**Task item**
Using the data beneath, show every line that includes the word "diagram".

**Data for review**
__________
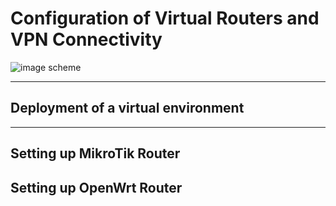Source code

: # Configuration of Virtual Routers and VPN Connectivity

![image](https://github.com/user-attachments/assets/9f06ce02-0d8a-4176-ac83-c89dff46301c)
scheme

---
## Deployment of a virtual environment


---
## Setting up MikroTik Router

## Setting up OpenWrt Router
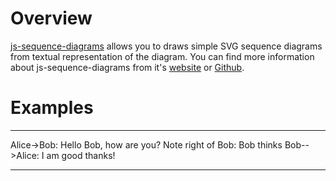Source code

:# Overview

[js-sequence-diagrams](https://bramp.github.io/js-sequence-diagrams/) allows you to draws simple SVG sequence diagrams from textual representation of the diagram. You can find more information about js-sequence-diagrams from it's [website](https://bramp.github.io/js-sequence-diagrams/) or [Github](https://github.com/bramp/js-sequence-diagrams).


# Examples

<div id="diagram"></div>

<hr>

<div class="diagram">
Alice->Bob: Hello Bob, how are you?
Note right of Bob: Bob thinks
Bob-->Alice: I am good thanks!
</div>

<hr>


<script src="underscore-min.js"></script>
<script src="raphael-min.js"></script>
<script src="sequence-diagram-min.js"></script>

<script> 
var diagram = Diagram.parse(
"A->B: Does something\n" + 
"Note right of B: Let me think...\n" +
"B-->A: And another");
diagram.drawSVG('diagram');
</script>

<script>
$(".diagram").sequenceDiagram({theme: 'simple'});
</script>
__________
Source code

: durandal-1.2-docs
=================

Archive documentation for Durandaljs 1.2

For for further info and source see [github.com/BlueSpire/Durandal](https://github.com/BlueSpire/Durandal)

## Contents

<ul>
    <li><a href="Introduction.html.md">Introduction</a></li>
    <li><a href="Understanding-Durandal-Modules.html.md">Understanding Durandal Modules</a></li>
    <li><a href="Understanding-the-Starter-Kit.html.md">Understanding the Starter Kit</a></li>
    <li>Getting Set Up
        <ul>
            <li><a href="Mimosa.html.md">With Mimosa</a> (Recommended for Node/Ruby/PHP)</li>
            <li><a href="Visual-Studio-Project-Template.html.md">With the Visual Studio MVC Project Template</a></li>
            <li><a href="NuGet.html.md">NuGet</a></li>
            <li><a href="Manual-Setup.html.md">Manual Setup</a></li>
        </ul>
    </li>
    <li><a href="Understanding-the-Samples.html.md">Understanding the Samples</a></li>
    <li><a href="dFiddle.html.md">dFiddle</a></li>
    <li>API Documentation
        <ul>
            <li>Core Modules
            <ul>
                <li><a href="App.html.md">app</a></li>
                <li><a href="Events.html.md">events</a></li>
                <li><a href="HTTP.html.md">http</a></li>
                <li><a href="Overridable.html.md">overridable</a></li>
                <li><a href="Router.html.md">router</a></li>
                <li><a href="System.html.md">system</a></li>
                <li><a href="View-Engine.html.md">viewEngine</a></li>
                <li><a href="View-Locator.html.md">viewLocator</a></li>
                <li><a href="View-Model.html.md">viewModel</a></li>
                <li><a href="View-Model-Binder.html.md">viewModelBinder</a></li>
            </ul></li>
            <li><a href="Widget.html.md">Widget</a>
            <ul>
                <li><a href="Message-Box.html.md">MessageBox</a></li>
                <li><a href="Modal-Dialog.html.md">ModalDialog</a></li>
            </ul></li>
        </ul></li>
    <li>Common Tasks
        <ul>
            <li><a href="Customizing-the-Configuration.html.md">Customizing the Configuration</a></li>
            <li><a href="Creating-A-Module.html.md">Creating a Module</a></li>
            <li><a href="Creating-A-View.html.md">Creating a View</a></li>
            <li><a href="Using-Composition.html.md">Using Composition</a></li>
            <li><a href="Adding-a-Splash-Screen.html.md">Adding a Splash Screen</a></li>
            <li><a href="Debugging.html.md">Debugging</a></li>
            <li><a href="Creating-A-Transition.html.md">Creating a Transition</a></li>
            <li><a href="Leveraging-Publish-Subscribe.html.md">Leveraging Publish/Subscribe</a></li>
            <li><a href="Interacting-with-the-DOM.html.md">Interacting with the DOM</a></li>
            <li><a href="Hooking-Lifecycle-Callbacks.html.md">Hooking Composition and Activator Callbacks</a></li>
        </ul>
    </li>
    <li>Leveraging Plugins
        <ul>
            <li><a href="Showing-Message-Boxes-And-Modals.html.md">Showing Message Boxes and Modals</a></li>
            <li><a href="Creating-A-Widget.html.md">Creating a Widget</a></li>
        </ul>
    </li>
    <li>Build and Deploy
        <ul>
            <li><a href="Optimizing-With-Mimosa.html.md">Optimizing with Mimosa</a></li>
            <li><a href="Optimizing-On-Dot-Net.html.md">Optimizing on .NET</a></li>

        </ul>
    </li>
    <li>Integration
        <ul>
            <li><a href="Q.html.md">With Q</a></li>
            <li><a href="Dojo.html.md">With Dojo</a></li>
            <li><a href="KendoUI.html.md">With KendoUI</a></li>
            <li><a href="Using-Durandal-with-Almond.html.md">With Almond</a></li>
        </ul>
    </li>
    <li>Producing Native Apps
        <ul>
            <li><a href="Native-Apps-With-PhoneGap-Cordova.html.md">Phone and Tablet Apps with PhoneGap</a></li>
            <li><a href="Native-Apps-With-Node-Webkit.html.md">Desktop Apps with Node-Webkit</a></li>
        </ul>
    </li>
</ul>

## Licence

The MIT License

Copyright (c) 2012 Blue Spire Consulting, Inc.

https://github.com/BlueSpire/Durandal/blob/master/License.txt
__________
**Output for this exercise**
[js-sequence-diagrams](https://bramp.github.io/js-sequence-diagrams/) allows you to draws simple SVG sequence diagrams from textual representation of the diagram. You can find more information about js-sequence-diagrams from it's [website](https://bramp.github.io/js-sequence-diagrams/) or [Github](https://github.com/bramp/js-sequence-diagrams).
<div id="diagram"></div>
<div class="diagram">
<script src="sequence-diagram-min.js"></script>
var diagram = Diagram.parse(
diagram.drawSVG('diagram');
$(".diagram").sequenceDiagram({theme: 'simple'});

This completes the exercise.